___ RECORDS FOR PROCESSING ___

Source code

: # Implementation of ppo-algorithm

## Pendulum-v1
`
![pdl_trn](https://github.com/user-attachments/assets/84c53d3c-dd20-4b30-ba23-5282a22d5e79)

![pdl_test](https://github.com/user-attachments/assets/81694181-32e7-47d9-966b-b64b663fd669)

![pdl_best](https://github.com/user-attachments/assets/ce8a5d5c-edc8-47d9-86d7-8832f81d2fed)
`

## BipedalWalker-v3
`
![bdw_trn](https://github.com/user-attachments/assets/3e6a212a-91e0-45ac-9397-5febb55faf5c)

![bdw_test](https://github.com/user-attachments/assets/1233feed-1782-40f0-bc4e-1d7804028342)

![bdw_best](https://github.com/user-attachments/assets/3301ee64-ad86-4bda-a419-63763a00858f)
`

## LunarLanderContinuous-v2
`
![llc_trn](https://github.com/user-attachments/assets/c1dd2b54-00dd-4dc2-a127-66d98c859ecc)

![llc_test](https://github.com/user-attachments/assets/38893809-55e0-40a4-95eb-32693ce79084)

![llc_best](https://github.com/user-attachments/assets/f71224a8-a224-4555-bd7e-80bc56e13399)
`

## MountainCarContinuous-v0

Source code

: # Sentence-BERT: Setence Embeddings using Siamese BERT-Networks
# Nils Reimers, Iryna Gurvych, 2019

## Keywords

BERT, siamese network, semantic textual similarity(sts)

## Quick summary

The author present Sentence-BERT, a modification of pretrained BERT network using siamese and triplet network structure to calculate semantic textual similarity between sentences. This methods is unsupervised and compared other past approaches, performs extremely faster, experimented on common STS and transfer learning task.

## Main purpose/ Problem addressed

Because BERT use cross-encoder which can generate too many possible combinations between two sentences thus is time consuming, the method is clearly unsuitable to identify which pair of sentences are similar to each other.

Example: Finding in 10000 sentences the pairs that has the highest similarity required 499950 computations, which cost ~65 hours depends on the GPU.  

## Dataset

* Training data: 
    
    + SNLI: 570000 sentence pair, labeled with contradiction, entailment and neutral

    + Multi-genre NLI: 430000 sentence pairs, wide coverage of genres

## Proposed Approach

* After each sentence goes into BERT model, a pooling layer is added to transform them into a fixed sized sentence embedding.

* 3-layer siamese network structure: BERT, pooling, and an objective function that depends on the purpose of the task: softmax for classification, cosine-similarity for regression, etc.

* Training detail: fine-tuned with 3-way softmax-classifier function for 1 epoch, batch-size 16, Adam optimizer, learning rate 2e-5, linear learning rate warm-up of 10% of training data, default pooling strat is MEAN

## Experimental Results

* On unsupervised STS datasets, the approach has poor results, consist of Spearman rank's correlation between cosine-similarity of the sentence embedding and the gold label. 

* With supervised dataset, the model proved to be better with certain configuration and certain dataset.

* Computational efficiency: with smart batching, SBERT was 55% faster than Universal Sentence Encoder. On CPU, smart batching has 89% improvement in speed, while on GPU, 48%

___

** ABOUT THIS EXERCISE **
Write the entries out a second time. Match them exactly.

** EXERCISE SOLUTION **
Source code

: # Implementation of ppo-algorithm

## Pendulum-v1
`
![pdl_trn](https://github.com/user-attachments/assets/84c53d3c-dd20-4b30-ba23-5282a22d5e79)

![pdl_test](https://github.com/user-attachments/assets/81694181-32e7-47d9-966b-b64b663fd669)

![pdl_best](https://github.com/user-attachments/assets/ce8a5d5c-edc8-47d9-86d7-8832f81d2fed)
`

## BipedalWalker-v3
`
![bdw_trn](https://github.com/user-attachments/assets/3e6a212a-91e0-45ac-9397-5febb55faf5c)

![bdw_test](https://github.com/user-attachments/assets/1233feed-1782-40f0-bc4e-1d7804028342)

![bdw_best](https://github.com/user-attachments/assets/3301ee64-ad86-4bda-a419-63763a00858f)
`

## LunarLanderContinuous-v2
`
![llc_trn](https://github.com/user-attachments/assets/c1dd2b54-00dd-4dc2-a127-66d98c859ecc)

![llc_test](https://github.com/user-attachments/assets/38893809-55e0-40a4-95eb-32693ce79084)

![llc_best](https://github.com/user-attachments/assets/f71224a8-a224-4555-bd7e-80bc56e13399)
`

## MountainCarContinuous-v0

Source code

: # Sentence-BERT: Setence Embeddings using Siamese BERT-Networks
# Nils Reimers, Iryna Gurvych, 2019

## Keywords

BERT, siamese network, semantic textual similarity(sts)

## Quick summary

The author present Sentence-BERT, a modification of pretrained BERT network using siamese and triplet network structure to calculate semantic textual similarity between sentences. This methods is unsupervised and compared other past approaches, performs extremely faster, experimented on common STS and transfer learning task.

## Main purpose/ Problem addressed

Because BERT use cross-encoder which can generate too many possible combinations between two sentences thus is time consuming, the method is clearly unsuitable to identify which pair of sentences are similar to each other.

Example: Finding in 10000 sentences the pairs that has the highest similarity required 499950 computations, which cost ~65 hours depends on the GPU.  

## Dataset

* Training data: 
    
    + SNLI: 570000 sentence pair, labeled with contradiction, entailment and neutral

    + Multi-genre NLI: 430000 sentence pairs, wide coverage of genres

## Proposed Approach

* After each sentence goes into BERT model, a pooling layer is added to transform them into a fixed sized sentence embedding.

* 3-layer siamese network structure: BERT, pooling, and an objective function that depends on the purpose of the task: softmax for classification, cosine-similarity for regression, etc.

* Training detail: fine-tuned with 3-way softmax-classifier function for 1 epoch, batch-size 16, Adam optimizer, learning rate 2e-5, linear learning rate warm-up of 10% of training data, default pooling strat is MEAN

## Experimental Results

* On unsupervised STS datasets, the approach has poor results, consist of Spearman rank's correlation between cosine-similarity of the sentence embedding and the gold label. 

* With supervised dataset, the model proved to be better with certain configuration and certain dataset.

* Computational efficiency: with smart batching, SBERT was 55% faster than Universal Sentence Encoder. On CPU, smart batching has 89% improvement in speed, while on GPU, 48%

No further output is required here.